Awesome
A YAML parser for text documents
There's no dearth of YAML parsers and YAML to JSON converters. This command-line utility was built to handle YAML files that contain multiple documents, data and text mixed together. It's great for working with the frontmatter-plus-content format that static site generators almost universally depend on.

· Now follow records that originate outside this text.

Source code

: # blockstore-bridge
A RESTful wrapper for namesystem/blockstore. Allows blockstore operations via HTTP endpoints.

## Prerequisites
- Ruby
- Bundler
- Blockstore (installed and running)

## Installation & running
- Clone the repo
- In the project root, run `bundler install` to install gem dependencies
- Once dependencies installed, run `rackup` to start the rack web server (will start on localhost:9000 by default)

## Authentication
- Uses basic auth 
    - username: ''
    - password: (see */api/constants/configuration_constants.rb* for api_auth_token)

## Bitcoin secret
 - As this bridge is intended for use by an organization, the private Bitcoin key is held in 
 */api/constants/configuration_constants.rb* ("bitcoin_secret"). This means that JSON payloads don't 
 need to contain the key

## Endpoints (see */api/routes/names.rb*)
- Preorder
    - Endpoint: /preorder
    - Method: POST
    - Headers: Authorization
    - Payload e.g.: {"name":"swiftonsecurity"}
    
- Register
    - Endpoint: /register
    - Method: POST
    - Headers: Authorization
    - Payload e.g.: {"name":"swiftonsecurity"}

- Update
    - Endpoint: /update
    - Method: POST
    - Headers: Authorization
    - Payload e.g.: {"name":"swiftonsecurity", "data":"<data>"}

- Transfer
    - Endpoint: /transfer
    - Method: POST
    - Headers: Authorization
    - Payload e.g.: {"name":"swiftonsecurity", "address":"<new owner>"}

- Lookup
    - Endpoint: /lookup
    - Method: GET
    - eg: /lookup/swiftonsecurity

Install with npm install yaml-to-json -g
.
Basic usage is simply yaml2json <file ...>
. It is also possible to convert an entire directory (and its subdirectories) at once, using yaml2json <directory> --output <destination>
.
For an overview of all available command-line flags, use yaml2json --help
or read on!
Text detection
A regular YAML parser will try to parse almost everything it humanly can into objects and arrays. For example, a text document that starts with "That is to say: an example." will be interpreted as a That is to say
key with an example.
as its value.
yaml2json
solves this through fussy parsing: add the --fussy
flag to ask the parser to only interpret something as an object or a string, rather than plain text, if it really unambigously looks like it:
- object:
author: George Brassens
- string:
Here's an artist you might like: George Brassens
- string:
Witty: that's how I'd describe him.
- array:
- don't forget to bring milk
- string:
- here's an anecdote
- string:
-- anyway, that's the end of it
If fussy parsing is activated, object keys can only be single-word lowercase alphanumeric characters or the underscore ([a-z0-9_]
) and lists have to start with -
, without any leading indentation.
Fussy parsing is recommended when working with text-heavy YAML multi-documents. It guarantees your content won't accidentally get interpreted as YAML, but any frontmatter will be parsed as data just fine.
Markup languages
yaml2json
can optionally run strings through a Markdown, Textile or AsciiDoc converter, replacing those strings with the rendered HTML.
To convert only string documents in a multidoc, use --convert
. To convert any string, even those in objects and arrays, instead use --convert-all
. (Do you put your document's title and summary in YAML frontmatter, and would you like to be able to use bold and italics for said title and summary? Then --convert-all
is for you.)
If you'd like to keep the raw markup in addition to the HTML output from the parser, use the --keep-raw
flag. Your string will be replaced by an object with two keys:
html
markdown
,asciidoc
ortextile
keys depending on your markup language
Please note that Asciidoc conversion can be a bit flaky. The Asciidoctor.js module for converting Asciidoc in JavaScript applications is still rather immature.
Pretty output for prose documents
A multidoc is an array of documents, and that's what yaml2json
will print out:
[
{
"title": "...",
"author": "..."
},
{
"markdown": "...",
"html": "...",
}
]
However, for simple documents that consist of just YAML frontmatter plus content, a prettier output format is supported, which merges metadata (such as title and author) and content:
{
"html": "...",
"markdown": "...",
"title": "...",
"author": "..."
}
Documents beyond the frontmatter and content, if any, will be added to an array accessible under more
.
Use the --prose
flag to change output to this cleaner format. Note that this flag automatically enables --convert
, --fussy
and --keep-raw
as well.
Use from node.js
/* high-level interface */
var yaml2json = require('yaml-to-json');
yaml2json(str, options);
/* lower-level interface */
var yaml = require('yaml-to-json').yaml;
// load multiple documents, always returns an array
yaml.safeLoadAll(str);
// load one or more documents, returning
// an array or an object depending on whether
// a multidoc is detected
yaml.safeLoadAny(str);
// fussy parsing (prefers to parse documents
// as strings rather than as YAML)
yaml.safeLoadMixed(str);
// detect if a string of YAML contains multiple documents
yaml.isMultidoc(str);
yaml2json
is actually a bit of a misnomer in the context of node.js: the output of the function will be JavaScript objects, not a serialized string of JSON.
The options to the yaml2json
function are camelCased versions of the command-line otions: convertAll
, human
, keepRaw
et cetera.
Take a look at the test suite for more example code.
Some thoughts about mixed-format YAML
The frontmatter-plus-content format is an elegant way to structure blog posts and other simple documents. But it's not the only way. The great thing about mixed-format YAML files is that you can mix up however many text and metadata blocks as you'd like.
How about this for a wiki page:
---
block: metadata
title: The Music Man
year: 1962
---
In July 1912, a traveling salesman, "Professor" Harold Hill (Robert Preston), arrives in the fictional location of River City, Iowa, intrigued by the challenge of swindling the famously stubborn natives of Iowa.
---
block: cast
actors:
- Robert Preston
- Shirley Jones
---
In 2005, The Music Man was selected for preservation in the United States National Film Registry by the Library of Congress as being "culturally, historically, or aesthetically significant".
---
block: disambiguation
alternatives:
- The Music Man (2003 film)
- Music Man (company), a guitar company
- The Music Man is the English name for the Iranian film Santouri (film)
When toying around with formats like these, don't forget to use the --fussy
flag so as not to accidentally parse text as metadata.